Content starts

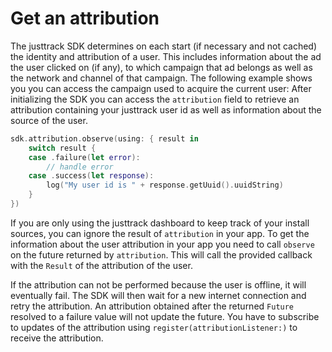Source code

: # Get an attribution

The justtrack SDK determines on each start (if necessary and not cached) the identity and attribution of a user. This includes information about the ad the user clicked on (if any), to which campaign that ad belongs as well as the network and channel of that campaign. The following example shows you you can access the campaign used to acquire the current user: After initializing the SDK you can access the `attribution` field to retrieve an attribution containing your justtrack user id as well as information about the source of the user.

```swift
sdk.attribution.observe(using: { result in
    switch result {
    case .failure(let error):
        // handle error
    case .success(let response):
        log("My user id is " + response.getUuid().uuidString)
    }
})
```

If you are only using the justtrack dashboard to keep track of your install sources, you can ignore the result of `attribution` in your app. To get the information about the user attribution in your app you need to call `observe` on the future returned by `attribution`. This will call the provided callback with the `Result` of the attribution of the user.

If the attribution can not be performed because the user is offline, it will eventually fail. The SDK will then wait for a new internet connection and retry the attribution. An attribution obtained after the returned `Future` resolved to a failure value will not update the future. You have to subscribe to updates of the attribution using `register(attributionListener:)` to receive the attribution.
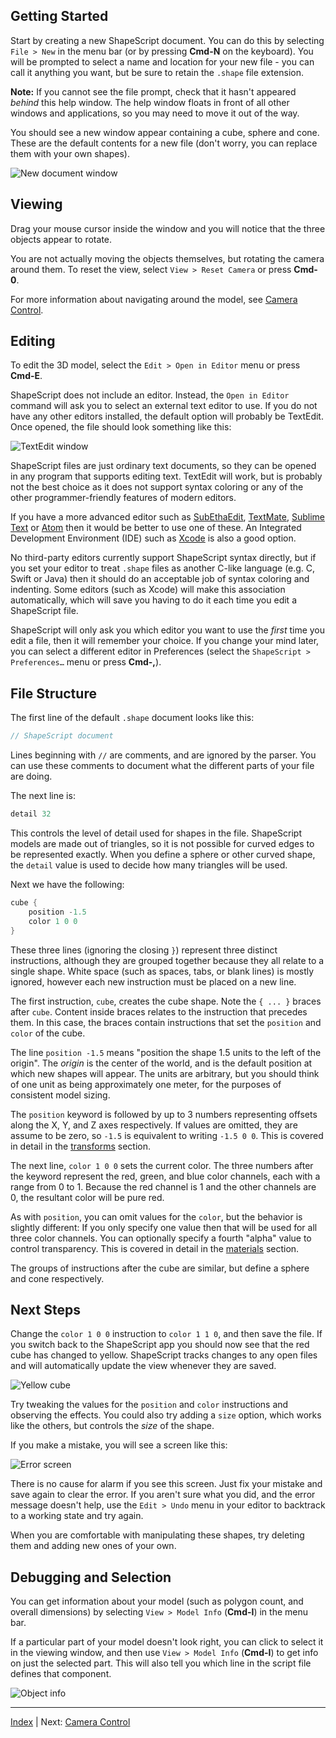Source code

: Getting Started
---

Start by creating a new ShapeScript document. You can do this by selecting `File > New` in the menu bar (or by pressing **Cmd-N** on the keyboard). You will be prompted to select a name and location for your new file - you can call it anything you want, but be sure to retain the `.shape` file extension.

**Note:** If you cannot see the file prompt, check that it hasn't appeared *behind* this help window. The help window floats in front of all other windows and applications, so you may need to move it out of the way.

You should see a new window appear containing a cube, sphere and cone. These are the default contents for a new file (don't worry, you can replace them with your own shapes).

![New document window](images/new-document-window.png)

## Viewing

Drag your mouse cursor inside the window and you will notice that the three objects appear to rotate.

You are not actually moving the objects themselves, but rotating the camera around them. To reset the view, select `View > Reset Camera` or press **Cmd-0**.

For more information about navigating around the model, see [Camera Control](camera-control.md).

## Editing

To edit the 3D model, select the `Edit > Open in Editor` menu or press **Cmd-E**.

ShapeScript does not include an editor. Instead, the `Open in Editor` command will ask you to select an external text editor to use. If you do not have any other editors installed, the default option will probably be TextEdit. Once opened, the file should look something like this:

![TextEdit window](images/textedit.png)

ShapeScript files are just ordinary text documents, so they can be opened in any program that supports editing text. TextEdit will work, but is probably not the best choice as it does not support syntax coloring or any of the other programmer-friendly features of modern editors.

If you have a more advanced editor such as [SubEthaEdit](https://subethaedit.net), [TextMate](https://macromates.com), [Sublime Text](https://www.sublimetext.com) or [Atom](https://atom.io) then it would be better to use one of these. An Integrated Development Environment (IDE) such as [Xcode](https://developer.apple.com/xcode/) is also a good option.

No third-party editors currently support ShapeScript syntax directly, but if you set your editor to treat `.shape` files as another C-like language (e.g. C, Swift or Java) then it should do an acceptable job of syntax coloring and indenting. Some editors (such as Xcode) will make this association automatically, which will save you having to do it each time you edit a ShapeScript file.

ShapeScript will only ask you which editor you want to use the *first* time you edit a file, then it will remember your choice. If you change your mind later, you can select a different editor in Preferences (select the `ShapeScript > Preferences…` menu or press **Cmd-,**).

## File Structure

The first line of the default `.shape` document looks like this:

```swift
// ShapeScript document
```

Lines beginning with `//` are comments, and are ignored by the parser. You can use these comments to document what the different parts of your file are doing.

The next line is:

```swift
detail 32
```

This controls the level of detail used for shapes in the file. ShapeScript models are made out of triangles, so it is not possible for curved edges to be represented exactly. When you define a sphere or other curved shape, the `detail` value is used to decide how many triangles will be used.

Next we have the following:

```swift
cube {
    position -1.5
    color 1 0 0
}
```

These three lines (ignoring the closing `}`) represent three distinct instructions, although they are grouped together because they all relate to a single shape. White space (such as spaces, tabs, or blank lines) is mostly ignored, however each new instruction must be placed on a new line.

The first instruction, `cube`, creates the cube shape. Note the `{ ... }` braces after `cube`. Content inside braces relates to the instruction that precedes them. In this case, the braces contain instructions that set the  `position` and  `color` of the cube.

The line `position -1.5` means "position the shape 1.5 units to the left of the origin". The *origin* is the center of the world, and is the default position at which new shapes will appear. The units are arbitrary, but you should think of one unit as being approximately one meter, for the purposes of consistent model sizing.

The `position` keyword is followed by up to 3 numbers representing offsets along the X, Y, and Z axes respectively. If values are omitted, they are assume to be zero, so `-1.5` is equivalent to writing `-1.5 0 0`. This is covered in detail in the [transforms](transforms.md#position) section.

The next line, `color 1 0 0` sets the current color. The three numbers after the keyword represent the red, green, and blue color channels, each with a range from 0 to 1. Because the red channel is 1 and the other channels are 0, the resultant color will be pure red.

As with `position`, you can omit values for the `color`, but the behavior is slightly different: If you only specify one value then that will be used for all three color channels. You can optionally specify a fourth "alpha" value to control transparency. This is covered in detail in the [materials](materials.md#color) section.

The groups of instructions after the cube are similar, but define a sphere and cone respectively.

## Next Steps

Change the `color 1 0 0` instruction to `color 1 1 0`, and then save the file. If you switch back to the ShapeScript app you should now see that the red cube has changed to yellow. ShapeScript tracks changes to any open files and will automatically update the view whenever they are saved.

![Yellow cube](images/yellow-cube.png)

Try tweaking the values for the `position`  and `color` instructions and observing the effects. You could also try adding a `size` option, which works like the others, but controls the *size* of the shape.

If you make a mistake, you will see a screen like this:

![Error screen](images/error-screen.png)

There is no cause for alarm if you see this screen. Just fix your mistake and save again to clear the error. If you aren't sure what you did, and the error message doesn't help, use the `Edit > Undo` menu in your editor to backtrack to a working state and try again.

When you are comfortable with manipulating these shapes, try deleting them and adding new ones of your own.

## Debugging and Selection

You can get information about your model (such as polygon count, and overall dimensions) by selecting `View > Model Info` (**Cmd-I**) in the menu bar.

If a particular part of your model doesn't look right, you can click to select it in the viewing window, and then use `View > Model Info` (**Cmd-I**) to get info on just the selected part. This will also tell you which line in the script file defines that component.

![Object info](images/object-info.png)

---
[Index](index.md) | Next: [Camera Control](camera-control.md)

Content ends

- **Activity**
The copy you give must repeat each record character for character, but it must not include the pictures.

- **Answer for this exercise**
Source code

: # Get an attribution

The justtrack SDK determines on each start (if necessary and not cached) the identity and attribution of a user. This includes information about the ad the user clicked on (if any), to which campaign that ad belongs as well as the network and channel of that campaign. The following example shows you you can access the campaign used to acquire the current user: After initializing the SDK you can access the `attribution` field to retrieve an attribution containing your justtrack user id as well as information about the source of the user.

```swift
sdk.attribution.observe(using: { result in
    switch result {
    case .failure(let error):
        // handle error
    case .success(let response):
        log("My user id is " + response.getUuid().uuidString)
    }
})
```

If you are only using the justtrack dashboard to keep track of your install sources, you can ignore the result of `attribution` in your app. To get the information about the user attribution in your app you need to call `observe` on the future returned by `attribution`. This will call the provided callback with the `Result` of the attribution of the user.

If the attribution can not be performed because the user is offline, it will eventually fail. The SDK will then wait for a new internet connection and retry the attribution. An attribution obtained after the returned `Future` resolved to a failure value will not update the future. You have to subscribe to updates of the attribution using `register(attributionListener:)` to receive the attribution.
Source code

: Getting Started
---

Start by creating a new ShapeScript document. You can do this by selecting `File > New` in the menu bar (or by pressing **Cmd-N** on the keyboard). You will be prompted to select a name and location for your new file - you can call it anything you want, but be sure to retain the `.shape` file extension.

**Note:** If you cannot see the file prompt, check that it hasn't appeared *behind* this help window. The help window floats in front of all other windows and applications, so you may need to move it out of the way.

You should see a new window appear containing a cube, sphere and cone. These are the default contents for a new file (don't worry, you can replace them with your own shapes).

![New document window](images/new-document-window.png)

## Viewing

Drag your mouse cursor inside the window and you will notice that the three objects appear to rotate.

You are not actually moving the objects themselves, but rotating the camera around them. To reset the view, select `View > Reset Camera` or press **Cmd-0**.

For more information about navigating around the model, see [Camera Control](camera-control.md).

## Editing

To edit the 3D model, select the `Edit > Open in Editor` menu or press **Cmd-E**.

ShapeScript does not include an editor. Instead, the `Open in Editor` command will ask you to select an external text editor to use. If you do not have any other editors installed, the default option will probably be TextEdit. Once opened, the file should look something like this:

![TextEdit window](images/textedit.png)

ShapeScript files are just ordinary text documents, so they can be opened in any program that supports editing text. TextEdit will work, but is probably not the best choice as it does not support syntax coloring or any of the other programmer-friendly features of modern editors.

If you have a more advanced editor such as [SubEthaEdit](https://subethaedit.net), [TextMate](https://macromates.com), [Sublime Text](https://www.sublimetext.com) or [Atom](https://atom.io) then it would be better to use one of these. An Integrated Development Environment (IDE) such as [Xcode](https://developer.apple.com/xcode/) is also a good option.

No third-party editors currently support ShapeScript syntax directly, but if you set your editor to treat `.shape` files as another C-like language (e.g. C, Swift or Java) then it should do an acceptable job of syntax coloring and indenting. Some editors (such as Xcode) will make this association automatically, which will save you having to do it each time you edit a ShapeScript file.

ShapeScript will only ask you which editor you want to use the *first* time you edit a file, then it will remember your choice. If you change your mind later, you can select a different editor in Preferences (select the `ShapeScript > Preferences…` menu or press **Cmd-,**).

## File Structure

The first line of the default `.shape` document looks like this:

```swift
// ShapeScript document
```

Lines beginning with `//` are comments, and are ignored by the parser. You can use these comments to document what the different parts of your file are doing.

The next line is:

```swift
detail 32
```

This controls the level of detail used for shapes in the file. ShapeScript models are made out of triangles, so it is not possible for curved edges to be represented exactly. When you define a sphere or other curved shape, the `detail` value is used to decide how many triangles will be used.

Next we have the following:

```swift
cube {
    position -1.5
    color 1 0 0
}
```

These three lines (ignoring the closing `}`) represent three distinct instructions, although they are grouped together because they all relate to a single shape. White space (such as spaces, tabs, or blank lines) is mostly ignored, however each new instruction must be placed on a new line.

The first instruction, `cube`, creates the cube shape. Note the `{ ... }` braces after `cube`. Content inside braces relates to the instruction that precedes them. In this case, the braces contain instructions that set the  `position` and  `color` of the cube.

The line `position -1.5` means "position the shape 1.5 units to the left of the origin". The *origin* is the center of the world, and is the default position at which new shapes will appear. The units are arbitrary, but you should think of one unit as being approximately one meter, for the purposes of consistent model sizing.

The `position` keyword is followed by up to 3 numbers representing offsets along the X, Y, and Z axes respectively. If values are omitted, they are assume to be zero, so `-1.5` is equivalent to writing `-1.5 0 0`. This is covered in detail in the [transforms](transforms.md#position) section.

The next line, `color 1 0 0` sets the current color. The three numbers after the keyword represent the red, green, and blue color channels, each with a range from 0 to 1. Because the red channel is 1 and the other channels are 0, the resultant color will be pure red.

As with `position`, you can omit values for the `color`, but the behavior is slightly different: If you only specify one value then that will be used for all three color channels. You can optionally specify a fourth "alpha" value to control transparency. This is covered in detail in the [materials](materials.md#color) section.

The groups of instructions after the cube are similar, but define a sphere and cone respectively.

## Next Steps

Change the `color 1 0 0` instruction to `color 1 1 0`, and then save the file. If you switch back to the ShapeScript app you should now see that the red cube has changed to yellow. ShapeScript tracks changes to any open files and will automatically update the view whenever they are saved.

![Yellow cube](images/yellow-cube.png)

Try tweaking the values for the `position`  and `color` instructions and observing the effects. You could also try adding a `size` option, which works like the others, but controls the *size* of the shape.

If you make a mistake, you will see a screen like this:

![Error screen](images/error-screen.png)

There is no cause for alarm if you see this screen. Just fix your mistake and save again to clear the error. If you aren't sure what you did, and the error message doesn't help, use the `Edit > Undo` menu in your editor to backtrack to a working state and try again.

When you are comfortable with manipulating these shapes, try deleting them and adding new ones of your own.

## Debugging and Selection

You can get information about your model (such as polygon count, and overall dimensions) by selecting `View > Model Info` (**Cmd-I**) in the menu bar.

If a particular part of your model doesn't look right, you can click to select it in the viewing window, and then use `View > Model Info` (**Cmd-I**) to get info on just the selected part. This will also tell you which line in the script file defines that component.

![Object info](images/object-info.png)

---
[Index](index.md) | Next: [Camera Control](camera-control.md)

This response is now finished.